**EXERCISE INSTRUCTIONS**
Show each line of the records in which the word "sono" occurs.

**RECORDS FOR THIS EXERCISE**
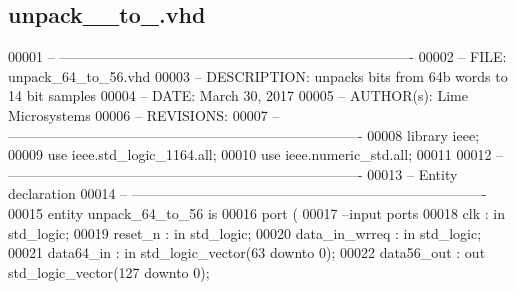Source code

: \subsection{unpack\+\_\+\_\+to\+\_.\+vhd}
\label{unpack__64__to__56_8vhd_source}

\begin{DoxyCode}
00001 \textcolor{keyword}{-- ---------------------------------------------------------------------------- }
00002 \textcolor{keyword}{-- FILE:    unpack\_64\_to\_56.vhd}
00003 \textcolor{keyword}{-- DESCRIPTION: unpacks bits from 64b words to 14 bit samples}
00004 \textcolor{keyword}{-- DATE:    March 30, 2017}
00005 \textcolor{keyword}{-- AUTHOR(s):   Lime Microsystems}
00006 \textcolor{keyword}{-- REVISIONS:}
00007 \textcolor{keyword}{-- ---------------------------------------------------------------------------- }
00008 \textcolor{vhdlkeyword}{library }\textcolor{keywordflow}{ieee};
00009 \textcolor{vhdlkeyword}{use }ieee.std\_logic\_1164.\textcolor{keywordflow}{all};
00010 \textcolor{vhdlkeyword}{use }ieee.numeric\_std.\textcolor{keywordflow}{all};
00011 
00012 \textcolor{keyword}{-- ----------------------------------------------------------------------------}
00013 \textcolor{keyword}{-- Entity declaration}
00014 \textcolor{keyword}{-- ----------------------------------------------------------------------------}
00015 \textcolor{keywordflow}{entity }unpack_64_to_56 \textcolor{keywordflow}{is}
00016   \textcolor{keywordflow}{port} \textcolor{vhdlchar}{(}
00017 \textcolor{keyword}{      --input ports }
00018       \textcolor{vhdlchar}{clk}               \textcolor{vhdlchar}{:} \textcolor{keywordflow}{in} \textcolor{comment}{std\_logic};
00019       \textcolor{vhdlchar}{reset_n}           \textcolor{vhdlchar}{:} \textcolor{keywordflow}{in} \textcolor{comment}{std\_logic};
00020         \textcolor{vhdlchar}{data_in_wrreq}   \textcolor{vhdlchar}{:} \textcolor{keywordflow}{in} \textcolor{comment}{std\_logic};
00021         \textcolor{vhdlchar}{data64_in}       \textcolor{vhdlchar}{:} \textcolor{keywordflow}{in} \textcolor{comment}{std\_logic\_vector}\textcolor{vhdlchar}{(}\textcolor{vhdllogic}{}\textcolor{vhdllogic}{63} \textcolor{keywordflow}{downto} \textcolor{vhdllogic}{}\textcolor{vhdllogic}{0}\textcolor{vhdlchar}{)};
00022         \textcolor{vhdlchar}{data56_out}      \textcolor{vhdlchar}{:} \textcolor{keywordflow}{out} \textcolor{comment}{std\_logic\_vector}\textcolor{vhdlchar}{(}\textcolor{vhdllogic}{}\textcolor{vhdllogic}{127} \textcolor{keywordflow}{downto} \textcolor{vhdllogic}{}\textcolor{vhdllogic}{0}\textcolor{vhdlchar}{)};

\end{DoxyCode}
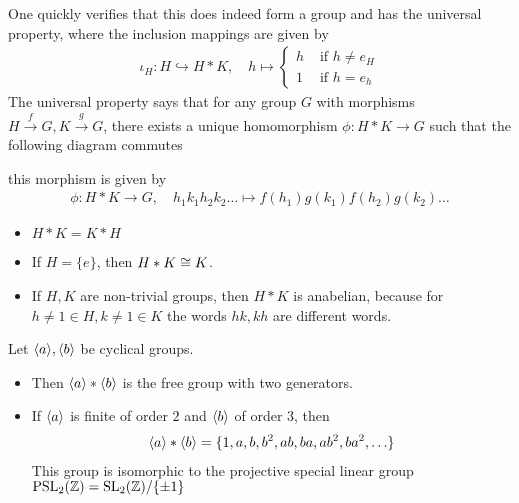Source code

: One quickly verifies that this does indeed form a group and has the universal property, where the inclusion mappings are given by
\begin{align*}
  \iota_H: H \hookrightarrow H \ast K, 
  \quad h \mapsto  \left\{\begin{array}{ll}
    h & \text{ if } h \neq e_H\\
    1 & \text{ if } h = e_h
  \end{array} \right.
\end{align*}
The universal property says that for any group $G$ with morphisms $H \stackrel{f}{\to} G, K \stackrel{g}{\to}G$, there exists a unique homomorphism $\phi: H \ast K \to G$ such that the following diagram commutes
\begin{center}
\end{center}
this morphism is given by
\begin{align*}
  \phi: H \ast K \to G, \quad h_1 k_1h_2k_2 \ldots \mapsto f(h_1)g(k_1)f(h_2)g(k_2)\ldots
\end{align*}


\begin{itemize}
  \item $H \ast K = K \ast H$
  \item If $H = \{e\}$, then $H \ast K \cong K$.
  \item If $H,K$ are non-trivial groups, then $H \ast K$ is anabelian, because for $h \neq 1 \in H, k \neq 1 \in K$ the words $hk, kh$ are different words.
\end{itemize}

\begin{ex}[]
  Let $\langle a\rangle, \langle b\rangle$ be cyclical groups. 

  \begin{itemize}
    \item Then $\langle a\rangle \ast \langle b\rangle$ is the free group with two generators. 
    \item If $\langle a\rangle$ is finite of order $2$ and $\langle b\rangle$ of order $3$, then 
      \begin{align*}
        \langle a\rangle \ast \langle b\rangle = \{1,a,b,b^{2},ab,ba,ab^{2},ba^{2}, \ldots\}
      \end{align*}
      This group is isomorphic to the projective special linear group $\text{PSL}_2(\mathbb{Z}) = \text{SL}_2(\mathbb{Z})/\{\pm 1\}$
  \end{itemize}
\end{ex}


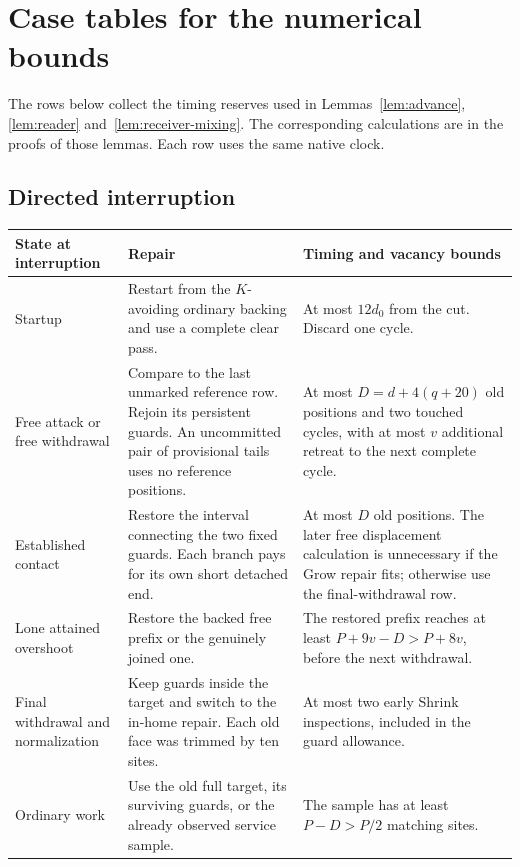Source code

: \section{Case tables for the numerical bounds}\label{sec:case-tables}

The rows below collect the timing reserves used in Lemmas~\ref{lem:advance}, \ref{lem:reader} and~\ref{lem:receiver-mixing}. The corresponding calculations are in the proofs of those lemmas. Each row uses the same native clock.

\subsection{Directed interruption}

\begin{longtable}{@{}>{\raggedright\arraybackslash}p{.25\linewidth}>{\raggedright\arraybackslash}p{.38\linewidth}>{\raggedright\arraybackslash}p{.28\linewidth}@{}}
\toprule
State at interruption & Repair & Timing and vacancy bounds \\
\midrule
\endhead
Startup & Restart from the \(K\)-avoiding ordinary backing and use a complete clear pass. & At most \(12d_0\) from the cut. Discard one cycle. \\
Free attack or free withdrawal & Compare to the last unmarked reference row. Rejoin its persistent guards. An uncommitted pair of provisional tails uses no reference positions. & At most \(D=d+4(q+20)\) old positions and two touched cycles, with at most \(v\) additional retreat to the next complete cycle. \\
Established contact & Restore the interval connecting the two fixed guards. Each branch pays for its own short detached end. & At most \(D\) old positions. The later free displacement calculation is unnecessary if the Grow repair fits; otherwise use the final-withdrawal row. \\
Lone attained overshoot & Restore the backed free prefix or the genuinely joined one. & The restored prefix reaches at least \(P+9v-D>P+8v\), before the next withdrawal. \\
Final withdrawal and normalization & Keep guards inside the target and switch to the in-home repair. Each old face was trimmed by ten sites. & At most two early Shrink inspections, included in the guard allowance. \\
Ordinary work & Use the old full target, its surviving guards, or the already observed service sample. & The sample has at least \(P-D>P/2\) matching sites. \\
\bottomrule
\end{longtable}

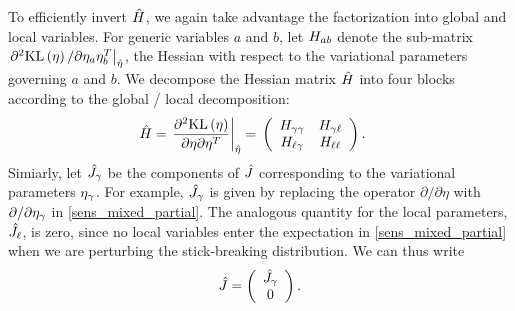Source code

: To efficiently invert $\hat{H}$, we again take advantage the factorization into
global and local variables. For generic variables $a$ and $b$, let
$H_{ab}$ denote the sub-matrix $\left.\partial^2 \mathrm{KL}\left(\eta\right) / \partial
\eta_a \eta_b^T\right|_{\hat\eta}$, the Hessian with respect to the variational
parameters governing $a$ and $b$. We decompose the Hessian matrix $\hat{H}$
into four blocks according to the global / local decomposition:
%
\begin{align*}
%
\hessopt =
\fracat{\partial^2 \KL{\eta}}
       {\partial \eta \partial \eta^T}
       {\etaopt} ={}&
\left(
\begin{array}{cc}
   \hess{\gamma\gamma} & \hess{\gamma\ell} \\
   \hess{\ell\gamma}     & \hess{\ell\ell} \\
\end{array}
\right).
%
\end{align*}
%
Simiarly, let $\hat J_\gamma$ be the components of $\hat J$
corresponding to the variational parameters $\eta_{\gamma}$.  For example,
$\hat J_\gamma$ is given by replacing the operator $\partial / \partial
\eta$ with $\partial / \partial \eta_{\gamma}$ in \eqref{sens_mixed_partial}. The
analogous quantity for the local parameters, $\hat J_\ell$, is zero,
since no local variables enter the expectation in \eqref{sens_mixed_partial}
when we are perturbing the stick-breaking distribution.
%
We can thus write
\begin{align*}
  \hat J = \left( \begin{array}{c} \hat J_\gamma \\ 0 \end{array}\right).
\end{align*}

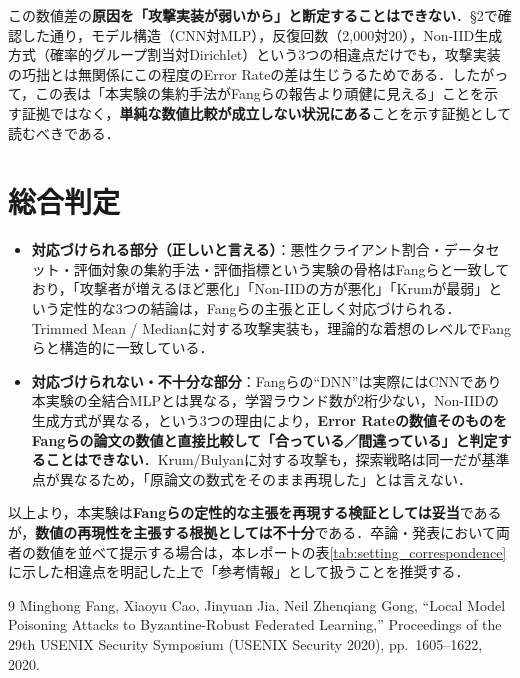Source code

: \documentclass[a4j, twocolumn, dvipdfmx]{jsarticle}
\begin{document}
この数値差の\textbf{原因を「攻撃実装が弱いから」と断定することはできない}．\S 2で確認した通り，モデル構造（CNN対MLP），反復回数（2,000対20），Non-IID生成方式（確率的グループ割当対Dirichlet）という3つの相違点だけでも，攻撃実装の巧拙とは無関係にこの程度のError Rateの差は生じうるためである．したがって，この表は「本実験の集約手法がFangらの報告より頑健に見える」ことを示す証拠ではなく，\textbf{単純な数値比較が成立しない状況にある}ことを示す証拠として読むべきである．

\section{総合判定}

\begin{itemize}
  \item \textbf{対応づけられる部分（正しいと言える）}：悪性クライアント割合・データセット・評価対象の集約手法・評価指標という実験の骨格はFangらと一致しており，「攻撃者が増えるほど悪化」「Non-IIDの方が悪化」「Krumが最弱」という定性的な3つの結論は，Fangらの主張と正しく対応づけられる．Trimmed Mean / Medianに対する攻撃実装も，理論的な着想のレベルでFangらと構造的に一致している．
  \item \textbf{対応づけられない・不十分な部分}：Fangらの``DNN''は実際にはCNNであり本実験の全結合MLPとは異なる，学習ラウンド数が2桁少ない，Non-IIDの生成方式が異なる，という3つの理由により，\textbf{Error Rateの数値そのものをFangらの論文の数値と直接比較して「合っている／間違っている」と判定することはできない}．Krum/Bulyanに対する攻撃も，探索戦略は同一だが基準点が異なるため，「原論文の数式をそのまま再現した」とは言えない．
\end{itemize}

以上より，本実験は\textbf{Fangらの定性的な主張を再現する検証としては妥当}であるが，\textbf{数値の再現性を主張する根拠としては不十分}である．卒論・発表において両者の数値を並べて提示する場合は，本レポートの表\ref{tab:setting_correspondence}に示した相違点を明記した上で「参考情報」として扱うことを推奨する．

\begin{thebibliography}{9}
Minghong Fang, Xiaoyu Cao, Jinyuan Jia, Neil Zhenqiang Gong,
``Local Model Poisoning Attacks to Byzantine-Robust Federated Learning,''
Proceedings of the 29th USENIX Security Symposium (USENIX Security 2020),
pp.~1605--1622, 2020.
\end{thebibliography}
\end{document}
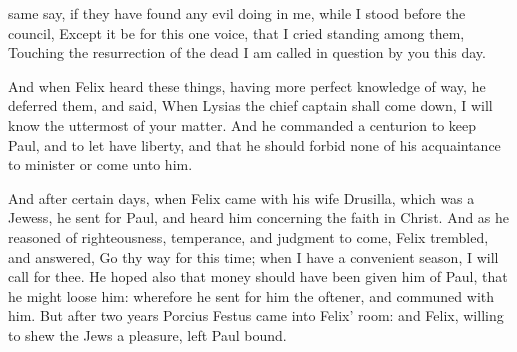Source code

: {same
{}
say,
if they have
found
any evil
doing
in
me, while
I
stood
before the
council,
Except it be
for
this
one
voice,
that I
cried
standing
among
them,
Touching the
resurrection of the
dead
I am called in
question
by
you this
day.
\par }{\PP {}And when
Felix
heard these
things,
having more
perfect
knowledge
of
{}
way, he
deferred
them, and
said,
When
Lysias the chief
captain shall come
down, I will know the
uttermost of
your
matter.
And he
commanded a
centurion to
keep
Paul,
and to
let
{}
have
liberty,
and that he should
forbid
none of
his
acquaintance to
minister
or come
unto
him.
\par }{\PP {}And
after
certain
days,
when
Felix
came
with
his
wife
Drusilla,
which was a
Jewess, he sent
for
Paul,
and
heard
him
concerning the
faith
in
Christ.
And
as
he
reasoned
of
righteousness,
temperance,
and
judgment
to
come,
Felix
trembled, and
answered, Go thy
way for this
time;
when I
have a convenient
season, I will
call for
thee.
He
hoped
also
that
money should have been
given
him
of
Paul,
that he might
loose
him:
wherefore he sent
for
him the
oftener, and
communed
with
him.
But
after two
years
Porcius
Festus
came
into
Felix’ room:
and
Felix,
willing to
shew the
Jews a
pleasure,
left
Paul
bound.

}
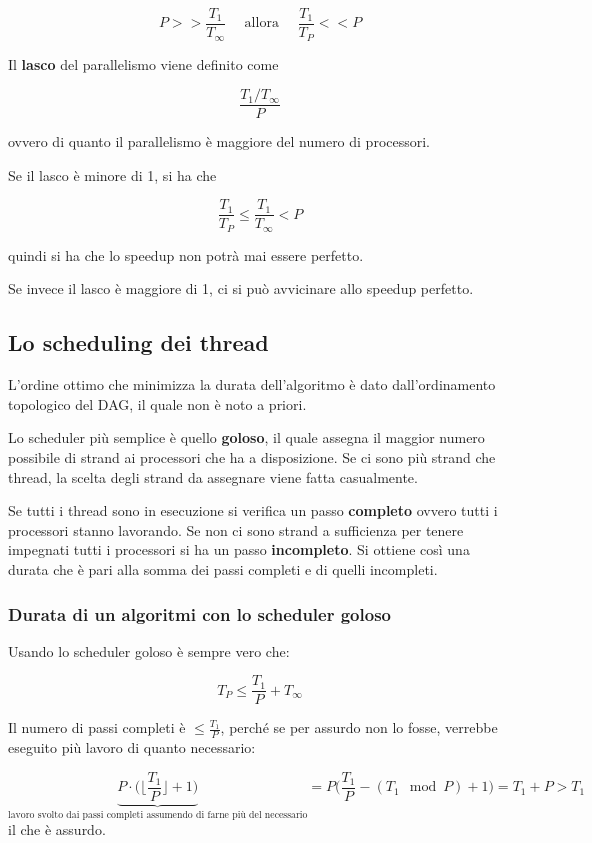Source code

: $$P >> \frac{T_1}{T_\infty} \quad \text{ allora } \quad \frac{T_1}{T_P} << P$$

Il \textbf{lasco} del parallelismo viene definito come

$$\frac{T_1/T_\infty}{P}$$

ovvero di quanto il parallelismo è maggiore del numero di processori.

Se il lasco è minore di 1, si ha che 

$$\frac{T_1}{T_P} \leq \frac{T_1}{T_\infty} < P$$

quindi si ha che lo speedup non potrà mai essere perfetto. 

Se invece il lasco è maggiore di 1, ci si può avvicinare allo speedup perfetto.

\subsection{Lo scheduling dei thread}\label{lo-scheduling-dei-thread}

L'ordine ottimo che minimizza la durata dell'algoritmo è dato dall'ordinamento topologico del DAG, il quale non è noto a priori.

Lo scheduler più semplice è quello \textbf{goloso}, il quale assegna il maggior numero possibile di strand ai processori che ha a disposizione. Se ci sono più strand che thread, la scelta degli strand da assegnare viene fatta casualmente.

Se tutti i thread sono in esecuzione si verifica un passo \textbf{completo} ovvero tutti i processori stanno lavorando. 
Se non ci sono strand a sufficienza per tenere impegnati tutti i processori si ha un passo \textbf{incompleto}. 
Si ottiene così una durata che è pari alla somma dei passi completi e di quelli incompleti.

\subsubsection{Durata di un algoritmi con lo scheduler goloso}

Usando lo scheduler goloso è sempre vero che:

$$T_P \leq \frac{T_1}{P} + T_\infty$$

Il numero di passi completi è $\leq \frac{T_1}{P}$, perché se per assurdo non lo fosse, verrebbe eseguito più lavoro di quanto necessario:

$$
\underbrace{P \cdot \bigg(\bigg\lfloor \frac{T_1}{P}\bigg\rfloor +1 \bigg)}_{\text{lavoro svolto dai passi completi assumendo di farne più del necessario}} = P \bigg( \frac{T_1}{P} - (T_1 \mod P) +1 \bigg) = T_1 + P > T_1
$$
 il che è assurdo.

**EXERCISE RESULT**
Lo scheduler più semplice è quello \textbf{goloso}, il quale assegna il maggior numero possibile di strand ai processori che ha a disposizione. Se ci sono più strand che thread, la scelta degli strand da assegnare viene fatta casualmente.
Se tutti i thread sono in esecuzione si verifica un passo \textbf{completo} ovvero tutti i processori stanno lavorando. 
Se non ci sono strand a sufficienza per tenere impegnati tutti i processori si ha un passo \textbf{incompleto}. 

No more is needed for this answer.